IN THE HIGH COURT OF KERALA AT ERNAKULAM CRL A No. 2436 of 2006(A) 1. MOHANAN PILLAI, ... Petitioner Vs 1. STATE OF KERALA, ... Respondent For Petitioner :ADV.K.SANILKUMAR(STATE BRIEF) For Respondent :PUBLIC PROSECUTOR The Hon'ble MR. Justice V.RAMKUMAR Dated :08/02/2007 O R D E R V. RAMKUMAR, J. --------------------------------------------- CRL.A.NO. 2436 OF 2006 --------------------------------------------- Dt. FEBRUARY 8, 2007 JUDGMENT
In this appeal preferred from the Central Prison, Thiruvananthapuram, the
appellant who was the sole accused in S.C.No. 602/2002 on the file of the Addl.
Sessions Court (Abkari), Kottarakkara, challenges the conviction entered and the
sentence passed against the appellant for offences punishable under sec.55(a)
of the Abkari Act, read with secs.8(1) and 8(2) of the said Act.

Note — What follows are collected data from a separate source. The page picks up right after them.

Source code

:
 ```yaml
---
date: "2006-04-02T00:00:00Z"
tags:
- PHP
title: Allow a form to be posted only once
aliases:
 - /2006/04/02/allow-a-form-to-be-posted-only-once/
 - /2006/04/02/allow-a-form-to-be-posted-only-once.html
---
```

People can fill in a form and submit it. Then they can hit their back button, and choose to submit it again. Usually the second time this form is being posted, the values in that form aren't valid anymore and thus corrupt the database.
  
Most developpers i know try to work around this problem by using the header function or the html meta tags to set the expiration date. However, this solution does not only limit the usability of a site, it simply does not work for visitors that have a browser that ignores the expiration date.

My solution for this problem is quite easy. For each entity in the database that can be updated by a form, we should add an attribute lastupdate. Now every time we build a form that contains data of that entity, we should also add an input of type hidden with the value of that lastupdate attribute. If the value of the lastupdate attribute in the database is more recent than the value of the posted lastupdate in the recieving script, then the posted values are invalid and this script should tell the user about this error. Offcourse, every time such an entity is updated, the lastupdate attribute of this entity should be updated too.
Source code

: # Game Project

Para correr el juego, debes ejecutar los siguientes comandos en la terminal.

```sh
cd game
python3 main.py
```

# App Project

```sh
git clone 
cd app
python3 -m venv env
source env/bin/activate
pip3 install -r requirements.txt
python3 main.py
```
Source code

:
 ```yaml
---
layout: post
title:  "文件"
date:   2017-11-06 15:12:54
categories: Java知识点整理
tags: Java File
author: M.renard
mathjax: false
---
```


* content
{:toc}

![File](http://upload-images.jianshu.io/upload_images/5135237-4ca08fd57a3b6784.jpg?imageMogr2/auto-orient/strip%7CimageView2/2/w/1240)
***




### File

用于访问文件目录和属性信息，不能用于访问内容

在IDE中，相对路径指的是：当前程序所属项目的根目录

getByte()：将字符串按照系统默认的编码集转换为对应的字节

2. The case of the prosecution is that on 8.12.1998 at about 6.30 p.m.
on a pathway near Karottu paddy fields within the limits of the Anchal Excise
Range, the accused was found carrying a 10 litre jerry can containing 5 litres of
illicit arrack and the accused has thereby committed offences punishable under
sec.55(a) read with sec.8(1) and (2) of the Abkari Act.

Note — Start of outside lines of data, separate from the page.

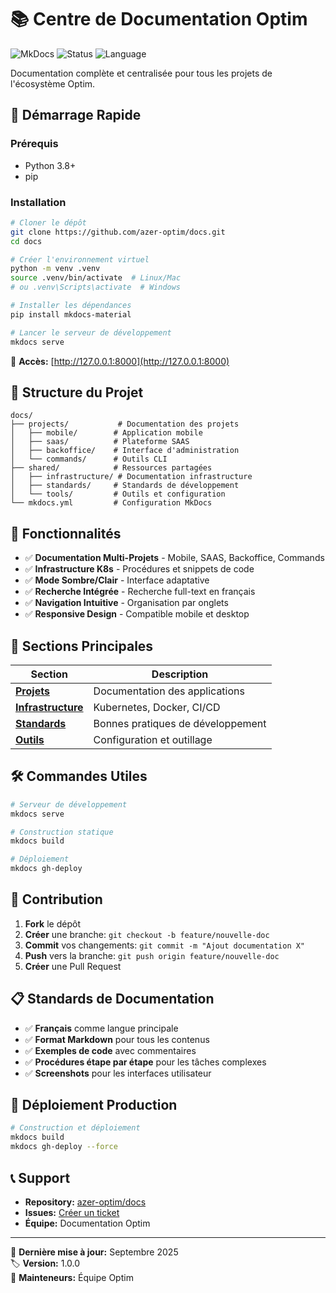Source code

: # 📚 Centre de Documentation Optim

![MkDocs](https://img.shields.io/badge/MkDocs-Material-blue)
![Status](https://img.shields.io/badge/Status-Actif-green)
![Language](https://img.shields.io/badge/Langue-Français-blue)

Documentation complète et centralisée pour tous les projets de l'écosystème Optim.

## 🚀 Démarrage Rapide

### Prérequis

- Python 3.8+
- pip

### Installation

```bash
# Cloner le dépôt
git clone https://github.com/azer-optim/docs.git
cd docs

# Créer l'environnement virtuel
python -m venv .venv
source .venv/bin/activate  # Linux/Mac
# ou .venv\Scripts\activate  # Windows

# Installer les dépendances
pip install mkdocs-material

# Lancer le serveur de développement
mkdocs serve
```

📖 **Accès:** [http://127.0.0.1:8000](http://127.0.0.1:8000)

## 📁 Structure du Projet

```
docs/
├── projects/           # Documentation des projets
│   ├── mobile/        # Application mobile
│   ├── saas/          # Plateforme SAAS
│   ├── backoffice/    # Interface d'administration
│   └── commands/      # Outils CLI
├── shared/            # Ressources partagées
│   ├── infrastructure/ # Documentation infrastructure
│   ├── standards/     # Standards de développement
│   └── tools/         # Outils et configuration
└── mkdocs.yml         # Configuration MkDocs
```

## 🎯 Fonctionnalités

- ✅ **Documentation Multi-Projets** - Mobile, SAAS, Backoffice, Commands
- ✅ **Infrastructure K8s** - Procédures et snippets de code
- ✅ **Mode Sombre/Clair** - Interface adaptative
- ✅ **Recherche Intégrée** - Recherche full-text en français
- ✅ **Navigation Intuitive** - Organisation par onglets
- ✅ **Responsive Design** - Compatible mobile et desktop

## 📖 Sections Principales

| Section                                                   | Description                       |
| --------------------------------------------------------- | --------------------------------- |
| **[Projets](docs/projects/index.md)**                     | Documentation des applications    |
| **[Infrastructure](docs/shared/infrastructure/index.md)** | Kubernetes, Docker, CI/CD         |
| **[Standards](docs/shared/standards/index.md)**           | Bonnes pratiques de développement |
| **[Outils](docs/shared/tools/index.md)**                  | Configuration et outillage        |

## 🛠️ Commandes Utiles

```bash
# Serveur de développement
mkdocs serve

# Construction statique
mkdocs build

# Déploiement
mkdocs gh-deploy
```

## 🤝 Contribution

1. **Fork** le dépôt
2. **Créer** une branche: `git checkout -b feature/nouvelle-doc`
3. **Commit** vos changements: `git commit -m "Ajout documentation X"`
4. **Push** vers la branche: `git push origin feature/nouvelle-doc`
5. **Créer** une Pull Request

## 📋 Standards de Documentation

- ✅ **Français** comme langue principale
- ✅ **Format Markdown** pour tous les contenus
- ✅ **Exemples de code** avec commentaires
- ✅ **Procédures étape par étape** pour les tâches complexes
- ✅ **Screenshots** pour les interfaces utilisateur

## 🚀 Déploiement Production

```bash
# Construction et déploiement
mkdocs build
mkdocs gh-deploy --force
```

## 📞 Support

- **Repository:** [azer-optim/docs](https://github.com/azer-optim/docs)
- **Issues:** [Créer un ticket](https://github.com/azer-optim/docs/issues)
- **Équipe:** Documentation Optim

---

📅 **Dernière mise à jour:** Septembre 2025  
🏷️ **Version:** 1.0.0  
👥 **Mainteneurs:** Équipe Optim
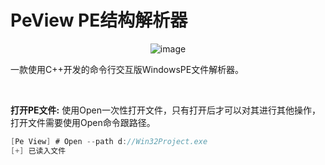 # PeView PE结构解析器

<div align=center>
  
![image](https://user-images.githubusercontent.com/52789403/179880740-12c9fbb8-8db4-40a3-a558-32f050b8294a.png)
  
</div>

一款使用C++开发的命令行交互版WindowsPE文件解析器。

<br>

**打开PE文件:** 使用Open一次性打开文件，只有打开后才可以对其进行其他操作，打开文件需要使用Open命令跟路径。
```C
[Pe View] # Open --path d://Win32Project.exe
[+] 已读入文件
```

3. On the accused pleading not guilty to the charge framed against him
by the court below for the aforementioned offences, the prosecution was
permitted to adduce evidence in support of its case. The prosecution altogether
examined four witnesses as PWs.1 to 4 and got marked six documents as
Exts.P1 to P6 and one material object as M.O.1.

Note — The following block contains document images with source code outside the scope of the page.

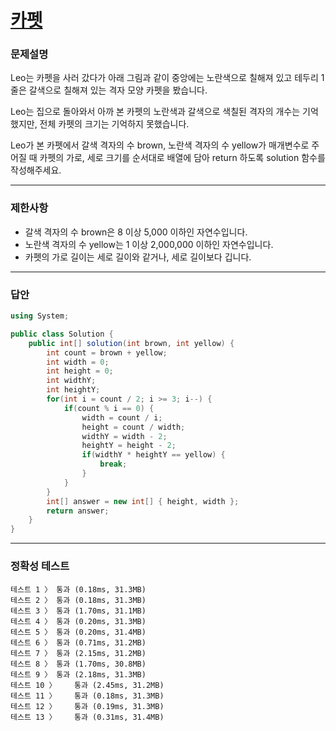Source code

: # <a href="https://school.programmers.co.kr/learn/courses/30/lessons/42842">카펫</a>

### 문제설명

Leo는 카펫을 사러 갔다가 아래 그림과 같이 중앙에는 노란색으로 칠해져 있고 테두리 1줄은 갈색으로 칠해져 있는 격자 모양 카펫을 봤습니다.

Leo는 집으로 돌아와서 아까 본 카펫의 노란색과 갈색으로 색칠된 격자의 개수는 기억했지만, 전체 카펫의 크기는 기억하지 못했습니다.

Leo가 본 카펫에서 갈색 격자의 수 brown, 노란색 격자의 수 yellow가 매개변수로 주어질 때 카펫의 가로, 세로 크기를 순서대로 배열에 담아 return 하도록 solution 함수를 작성해주세요.

***

### 제한사항

 - 갈색 격자의 수 brown은 8 이상 5,000 이하인 자연수입니다.
 - 노란색 격자의 수 yellow는 1 이상 2,000,000 이하인 자연수입니다.
 - 카펫의 가로 길이는 세로 길이와 같거나, 세로 길이보다 깁니다.

***

### 답안
``` csharp
using System;

public class Solution {
    public int[] solution(int brown, int yellow) {
        int count = brown + yellow;
        int width = 0;
        int height = 0;
        int widthY;
        int heightY;
        for(int i = count / 2; i >= 3; i--) {
            if(count % i == 0) {
                width = count / i;
                height = count / width;
                widthY = width - 2;
                heightY = height - 2;
                if(widthY * heightY == yellow) {
                    break;
                }
            }
        }
        int[] answer = new int[] { height, width };
        return answer;
    }
}
```

***

### 정확성 테스트
```
테스트 1 〉	통과 (0.18ms, 31.3MB)
테스트 2 〉	통과 (0.18ms, 31.3MB)
테스트 3 〉	통과 (1.70ms, 31.1MB)
테스트 4 〉	통과 (0.20ms, 31.3MB)
테스트 5 〉	통과 (0.20ms, 31.4MB)
테스트 6 〉	통과 (0.71ms, 31.2MB)
테스트 7 〉	통과 (2.15ms, 31.2MB)
테스트 8 〉	통과 (1.70ms, 30.8MB)
테스트 9 〉	통과 (2.18ms, 31.3MB)
테스트 10 〉	통과 (2.45ms, 31.2MB)
테스트 11 〉	통과 (0.18ms, 31.3MB)
테스트 12 〉	통과 (0.19ms, 31.3MB)
테스트 13 〉	통과 (0.31ms, 31.4MB)
```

4. After the close of the prosecution evidence, the accused was
questioned under sec.313(1)(b) Cr.P.C. with regard to the incriminating
circumstances appearing against him in the evidence for the prosecution. He
denied those circumstances and maintained his innocence.
5. Since the court below did not consider it a fit case for recording an
order of acquittal under sec.232 Cr.P.C., the accused was called upon to enter
on his defence and to adduce any evidence which he might have in support
thereof. The accused did not adduce any defence evidence.
6. The learned Addl. Sessions Judge, after trial, as per judgment dt.
8.11.2006 found the appellant guilty of the offences and sentenced him to
undergo rigorous imprisonment for two years and to pay a fine of Rs.1 lakh and,
on default to pay the fine, to suffer rigorous imprisonment for three months more.
It is the said judgment which is assailed in this appeal.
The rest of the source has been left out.